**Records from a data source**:
▬▬▬▬▬▬

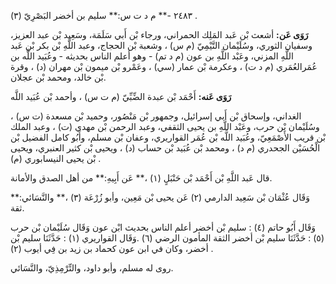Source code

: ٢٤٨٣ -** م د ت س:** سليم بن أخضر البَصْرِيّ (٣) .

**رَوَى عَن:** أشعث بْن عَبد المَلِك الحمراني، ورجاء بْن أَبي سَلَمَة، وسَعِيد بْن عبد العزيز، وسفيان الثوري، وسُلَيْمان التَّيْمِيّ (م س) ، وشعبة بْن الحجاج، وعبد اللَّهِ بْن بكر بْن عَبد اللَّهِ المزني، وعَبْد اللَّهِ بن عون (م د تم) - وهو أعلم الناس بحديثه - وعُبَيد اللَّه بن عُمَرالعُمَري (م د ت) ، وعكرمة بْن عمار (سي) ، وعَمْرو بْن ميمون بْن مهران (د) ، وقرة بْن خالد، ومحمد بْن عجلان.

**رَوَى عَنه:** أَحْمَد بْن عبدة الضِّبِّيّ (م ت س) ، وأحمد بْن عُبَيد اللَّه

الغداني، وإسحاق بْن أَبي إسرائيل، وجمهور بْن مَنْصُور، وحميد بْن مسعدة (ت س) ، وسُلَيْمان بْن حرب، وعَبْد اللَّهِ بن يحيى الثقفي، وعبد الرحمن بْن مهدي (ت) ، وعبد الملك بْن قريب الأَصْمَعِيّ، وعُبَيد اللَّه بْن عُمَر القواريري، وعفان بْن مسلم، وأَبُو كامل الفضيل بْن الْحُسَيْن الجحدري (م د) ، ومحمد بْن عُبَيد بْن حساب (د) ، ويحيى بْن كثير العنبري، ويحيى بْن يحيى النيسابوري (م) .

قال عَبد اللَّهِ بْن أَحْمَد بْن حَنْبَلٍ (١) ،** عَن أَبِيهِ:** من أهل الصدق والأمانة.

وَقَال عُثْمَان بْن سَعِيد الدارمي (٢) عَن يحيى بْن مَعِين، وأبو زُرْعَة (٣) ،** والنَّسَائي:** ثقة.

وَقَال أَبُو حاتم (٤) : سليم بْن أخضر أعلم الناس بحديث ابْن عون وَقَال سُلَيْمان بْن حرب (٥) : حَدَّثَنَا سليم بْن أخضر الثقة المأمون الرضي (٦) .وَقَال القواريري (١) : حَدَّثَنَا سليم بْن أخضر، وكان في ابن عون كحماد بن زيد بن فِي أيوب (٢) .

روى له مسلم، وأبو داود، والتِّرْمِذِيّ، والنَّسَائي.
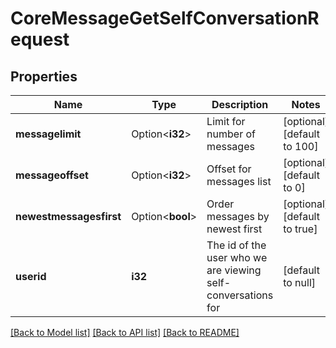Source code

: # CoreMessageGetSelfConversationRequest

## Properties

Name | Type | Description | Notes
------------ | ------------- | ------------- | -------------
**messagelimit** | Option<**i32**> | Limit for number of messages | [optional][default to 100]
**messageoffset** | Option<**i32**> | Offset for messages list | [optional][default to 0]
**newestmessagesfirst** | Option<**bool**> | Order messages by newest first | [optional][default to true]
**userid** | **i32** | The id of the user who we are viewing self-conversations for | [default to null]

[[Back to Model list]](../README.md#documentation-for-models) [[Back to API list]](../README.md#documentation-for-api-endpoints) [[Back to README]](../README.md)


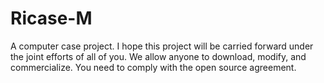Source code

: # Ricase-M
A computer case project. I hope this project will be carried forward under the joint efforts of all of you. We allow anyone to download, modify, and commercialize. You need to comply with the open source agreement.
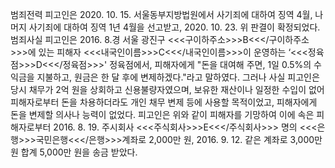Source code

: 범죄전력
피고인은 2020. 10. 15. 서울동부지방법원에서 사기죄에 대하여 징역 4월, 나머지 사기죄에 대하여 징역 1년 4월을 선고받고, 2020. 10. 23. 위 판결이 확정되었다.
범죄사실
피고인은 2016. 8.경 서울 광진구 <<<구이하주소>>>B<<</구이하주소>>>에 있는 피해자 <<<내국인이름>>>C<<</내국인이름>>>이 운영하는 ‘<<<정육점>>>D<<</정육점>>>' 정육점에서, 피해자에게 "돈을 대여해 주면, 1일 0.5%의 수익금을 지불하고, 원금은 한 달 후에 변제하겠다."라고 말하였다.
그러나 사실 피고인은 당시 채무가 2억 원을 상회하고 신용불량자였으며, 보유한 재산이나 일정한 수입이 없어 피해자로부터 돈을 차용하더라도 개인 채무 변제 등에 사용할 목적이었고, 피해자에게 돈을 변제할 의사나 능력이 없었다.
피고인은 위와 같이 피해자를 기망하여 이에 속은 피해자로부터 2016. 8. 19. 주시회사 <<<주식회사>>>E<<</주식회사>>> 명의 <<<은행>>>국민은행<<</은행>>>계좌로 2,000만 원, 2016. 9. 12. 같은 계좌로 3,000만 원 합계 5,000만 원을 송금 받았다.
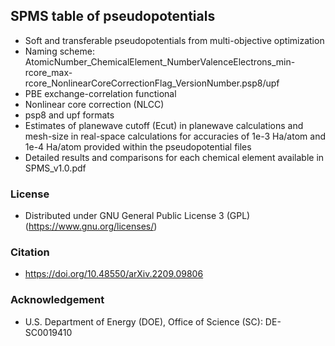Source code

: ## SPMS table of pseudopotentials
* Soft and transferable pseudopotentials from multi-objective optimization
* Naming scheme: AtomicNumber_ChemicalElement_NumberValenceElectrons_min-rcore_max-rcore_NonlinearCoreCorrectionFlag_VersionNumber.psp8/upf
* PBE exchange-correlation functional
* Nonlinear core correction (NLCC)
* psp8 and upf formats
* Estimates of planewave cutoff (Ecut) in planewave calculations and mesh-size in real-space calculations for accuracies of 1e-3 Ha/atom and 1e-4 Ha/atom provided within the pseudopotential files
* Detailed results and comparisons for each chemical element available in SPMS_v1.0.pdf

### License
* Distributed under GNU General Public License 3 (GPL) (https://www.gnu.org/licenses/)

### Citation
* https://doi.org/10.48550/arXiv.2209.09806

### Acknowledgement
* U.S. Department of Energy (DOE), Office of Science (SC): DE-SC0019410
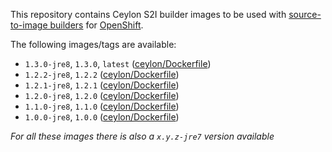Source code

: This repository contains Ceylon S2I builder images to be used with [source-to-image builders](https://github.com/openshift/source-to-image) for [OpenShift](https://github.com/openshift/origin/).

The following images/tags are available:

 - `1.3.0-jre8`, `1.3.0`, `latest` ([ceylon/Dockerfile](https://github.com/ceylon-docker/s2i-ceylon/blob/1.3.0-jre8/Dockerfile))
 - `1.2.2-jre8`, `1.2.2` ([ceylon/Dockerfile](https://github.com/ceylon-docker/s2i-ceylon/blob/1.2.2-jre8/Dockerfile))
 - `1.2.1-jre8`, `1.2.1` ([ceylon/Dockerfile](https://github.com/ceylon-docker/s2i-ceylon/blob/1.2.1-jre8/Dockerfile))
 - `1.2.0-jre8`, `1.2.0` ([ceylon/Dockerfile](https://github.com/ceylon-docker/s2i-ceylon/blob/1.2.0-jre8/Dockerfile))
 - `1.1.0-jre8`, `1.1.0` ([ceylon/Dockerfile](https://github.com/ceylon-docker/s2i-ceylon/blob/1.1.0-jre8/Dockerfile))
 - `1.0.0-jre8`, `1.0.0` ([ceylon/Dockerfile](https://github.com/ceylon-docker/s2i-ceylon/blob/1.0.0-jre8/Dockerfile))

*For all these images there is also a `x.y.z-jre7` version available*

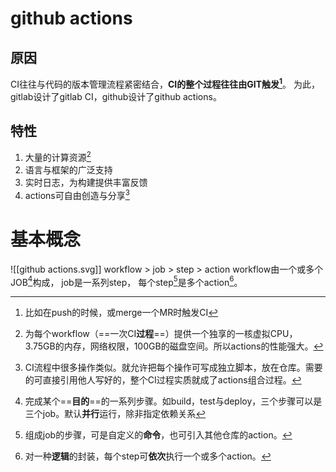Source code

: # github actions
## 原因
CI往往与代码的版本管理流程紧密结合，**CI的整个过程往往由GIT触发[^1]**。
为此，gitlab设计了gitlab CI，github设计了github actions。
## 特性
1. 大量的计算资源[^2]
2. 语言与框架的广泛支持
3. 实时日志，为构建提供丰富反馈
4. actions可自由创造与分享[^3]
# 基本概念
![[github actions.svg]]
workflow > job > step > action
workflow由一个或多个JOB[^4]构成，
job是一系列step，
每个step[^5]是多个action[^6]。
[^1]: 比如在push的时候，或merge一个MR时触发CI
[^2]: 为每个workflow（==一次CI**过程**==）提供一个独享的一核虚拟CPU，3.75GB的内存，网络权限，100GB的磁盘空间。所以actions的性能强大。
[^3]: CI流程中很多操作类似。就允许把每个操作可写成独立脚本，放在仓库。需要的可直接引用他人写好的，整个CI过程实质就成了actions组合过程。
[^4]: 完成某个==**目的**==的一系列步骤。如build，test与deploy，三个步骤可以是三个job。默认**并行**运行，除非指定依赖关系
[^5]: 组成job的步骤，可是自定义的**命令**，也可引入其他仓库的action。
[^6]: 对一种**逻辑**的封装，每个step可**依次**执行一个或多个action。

▬▬▬▬▬▬

**What you will do**: With the line holding "每个step[^5]是多个action[^6]。" as the first and the line holding "[^4]: 完成某个==**" as the last, set down that range of the entries above exactly, and nothing else.

**Result of this task**:
每个step[^5]是多个action[^6]。
[^1]: 比如在push的时候，或merge一个MR时触发CI
[^2]: 为每个workflow（==一次CI**过程**==）提供一个独享的一核虚拟CPU，3.75GB的内存，网络权限，100GB的磁盘空间。所以actions的性能强大。
[^3]: CI流程中很多操作类似。就允许把每个操作可写成独立脚本，放在仓库。需要的可直接引用他人写好的，整个CI过程实质就成了actions组合过程。
[^4]: 完成某个==**目的**==的一系列步骤。如build，test与deploy，三个步骤可以是三个job。默认**并行**运行，除非指定依赖关系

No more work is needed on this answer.